É aí que dá para se imaginar por que se tem medo da CPI da Petrobrás, por que se tem medo dessa CPI, que não é dirigida ao próprio Governo, que não é dirigida a este momento da história, que visa analisar todo o conjunto das forças sociais brasileiras, que visa analisar toda a história brasileira. Mesmo assim o Governo manda dez pedidos de retirada de assinaturas - que não conseguiram para a Petrobrás dez, só duas - e mata o momento em que a gente ia poder fazer uma reflexão no Senado sobre as causas, as conseqüências e as soluções, para a vergonha nacional.

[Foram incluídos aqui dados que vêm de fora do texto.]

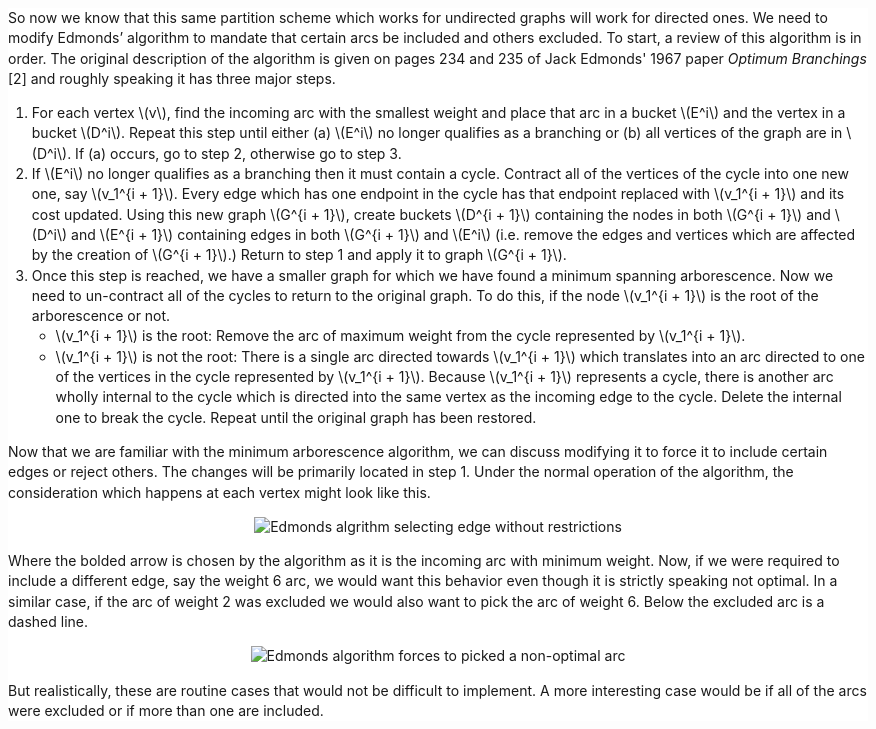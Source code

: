 So now we know that this same partition scheme which works for undirected graphs will work for directed ones.
We need to modify Edmonds’ algorithm to mandate that certain arcs be included and others excluded.
To start, a review of this algorithm is in order.
The original description of the algorithm is given on pages 234 and 235 of Jack Edmonds' 1967 paper _Optimum Branchings_ [2] and roughly speaking it has three major steps.

1. For each vertex \\(v\\), find the incoming arc with the smallest weight and place that arc in a bucket \\(E^i\\) and the vertex in a bucket \\(D^i\\).
   Repeat this step until either (a) \\(E^i\\) no longer qualifies as a branching or (b) all vertices of the graph are in \\(D^i\\).
   If (a) occurs, go to step 2, otherwise go to step 3.
2. If \\(E^i\\) no longer qualifies as a branching then it must contain a cycle.
   Contract all of the vertices of the cycle into one new one, say \\(v_1^{i + 1}\\).
   Every edge which has one endpoint in the cycle has that endpoint replaced with \\(v_1^{i + 1}\\) and its cost updated.
   Using this new graph \\(G^{i + 1}\\), create buckets \\(D^{i + 1}\\) containing the nodes in both \\(G^{i + 1}\\) and \\(D^i\\) and \\(E^{i + 1}\\) containing edges in both \\(G^{i + 1}\\) and \\(E^i\\)
   (i.e. remove the edges and vertices which are affected by the creation of \\(G^{i + 1}\\).)
   Return to step 1 and apply it to graph \\(G^{i + 1}\\).
3. Once this step is reached, we have a smaller graph for which we have found a minimum spanning arborescence.
   Now we need to un-contract all of the cycles to return to the original graph.
   To do this, if the node \\(v_1^{i + 1}\\) is the root of the arborescence or not.
   - \\(v_1^{i + 1}\\) is the root: Remove the arc of maximum weight from the cycle represented by \\(v_1^{i + 1}\\).
   - \\(v_1^{i + 1}\\) is not the root: There is a single arc directed towards \\(v_1^{i + 1}\\) which translates into an arc directed to one of the vertices in the cycle represented by \\(v_1^{i + 1}\\).
     Because \\(v_1^{i + 1}\\) represents a cycle, there is another arc wholly internal to the cycle which is directed into the same vertex as the incoming edge to the cycle.
     Delete the internal one to break the cycle.
     Repeat until the original graph has been restored.

Now that we are familiar with the minimum arborescence algorithm, we can discuss modifying it to force it to include certain edges or reject others.
The changes will be primarily located in step 1.
Under the normal operation of the algorithm, the consideration which happens at each vertex might look like this.

<center><img src="edmonds-normal.png" alt="Edmonds algrithm selecting edge without restrictions"/></center>

Where the bolded arrow is chosen by the algorithm as it is the incoming arc with minimum weight.
Now, if we were required to include a different edge, say the weight 6 arc, we would want this behavior even though it is strictly speaking not optimal.
In a similar case, if the arc of weight 2 was excluded we would also want to pick the arc of weight 6.
Below the excluded arc is a dashed line.

<center><img src="edmonds-one-required.png" alt="Edmonds algorithm forces to picked a non-optimal arc"/></center>

But realistically, these are routine cases that would not be difficult to implement.
A more interesting case would be if all of the arcs were excluded or if more than one are included.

Alguns dizem: não precisava de CPI. Mas eu queria ver as pessoas dizendo pela televisão aos pais: se os seus filhos não estudarem não terão futuro. Não há mais futuro para quem não estudar. Eu queria ver isso sendo dito todos os dias por uma CPI, até chegar na cabeça de todas as pessoas deste País, para que as pessoas se revoltem contra o Governo que não dá educação.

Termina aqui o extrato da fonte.